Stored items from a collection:
Start of Block

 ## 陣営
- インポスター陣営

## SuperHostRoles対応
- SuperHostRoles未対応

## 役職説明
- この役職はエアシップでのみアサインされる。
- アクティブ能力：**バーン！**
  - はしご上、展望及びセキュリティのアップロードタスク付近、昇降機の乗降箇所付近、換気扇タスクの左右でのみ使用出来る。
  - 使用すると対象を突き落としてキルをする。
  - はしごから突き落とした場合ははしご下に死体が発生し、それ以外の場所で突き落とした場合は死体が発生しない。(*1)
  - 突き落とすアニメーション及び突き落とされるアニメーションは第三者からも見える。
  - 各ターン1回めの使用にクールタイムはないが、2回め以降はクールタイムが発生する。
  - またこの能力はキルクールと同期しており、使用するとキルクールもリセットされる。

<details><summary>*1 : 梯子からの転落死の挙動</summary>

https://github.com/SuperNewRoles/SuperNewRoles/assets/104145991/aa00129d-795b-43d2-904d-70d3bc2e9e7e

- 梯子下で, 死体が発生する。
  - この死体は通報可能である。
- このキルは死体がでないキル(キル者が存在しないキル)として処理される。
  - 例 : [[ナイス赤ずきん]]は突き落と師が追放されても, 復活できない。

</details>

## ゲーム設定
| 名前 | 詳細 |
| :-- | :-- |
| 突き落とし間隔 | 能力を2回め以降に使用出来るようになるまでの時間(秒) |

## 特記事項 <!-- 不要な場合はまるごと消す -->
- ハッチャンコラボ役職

End of Block

**TO DO:**
Retype the records above in full. Every word should match.

**TASK ANSWER:**
 ## 陣営
- インポスター陣営

## SuperHostRoles対応
- SuperHostRoles未対応

## 役職説明
- この役職はエアシップでのみアサインされる。
- アクティブ能力：**バーン！**
  - はしご上、展望及びセキュリティのアップロードタスク付近、昇降機の乗降箇所付近、換気扇タスクの左右でのみ使用出来る。
  - 使用すると対象を突き落としてキルをする。
  - はしごから突き落とした場合ははしご下に死体が発生し、それ以外の場所で突き落とした場合は死体が発生しない。(*1)
  - 突き落とすアニメーション及び突き落とされるアニメーションは第三者からも見える。
  - 各ターン1回めの使用にクールタイムはないが、2回め以降はクールタイムが発生する。
  - またこの能力はキルクールと同期しており、使用するとキルクールもリセットされる。

<details><summary>*1 : 梯子からの転落死の挙動</summary>

https://github.com/SuperNewRoles/SuperNewRoles/assets/104145991/aa00129d-795b-43d2-904d-70d3bc2e9e7e

- 梯子下で, 死体が発生する。
  - この死体は通報可能である。
- このキルは死体がでないキル(キル者が存在しないキル)として処理される。
  - 例 : [[ナイス赤ずきん]]は突き落と師が追放されても, 復活できない。

</details>

## ゲーム設定
| 名前 | 詳細 |
| :-- | :-- |
| 突き落とし間隔 | 能力を2回め以降に使用出来るようになるまでの時間(秒) |

## 特記事項 <!-- 不要な場合はまるごと消す -->
- ハッチャンコラボ役職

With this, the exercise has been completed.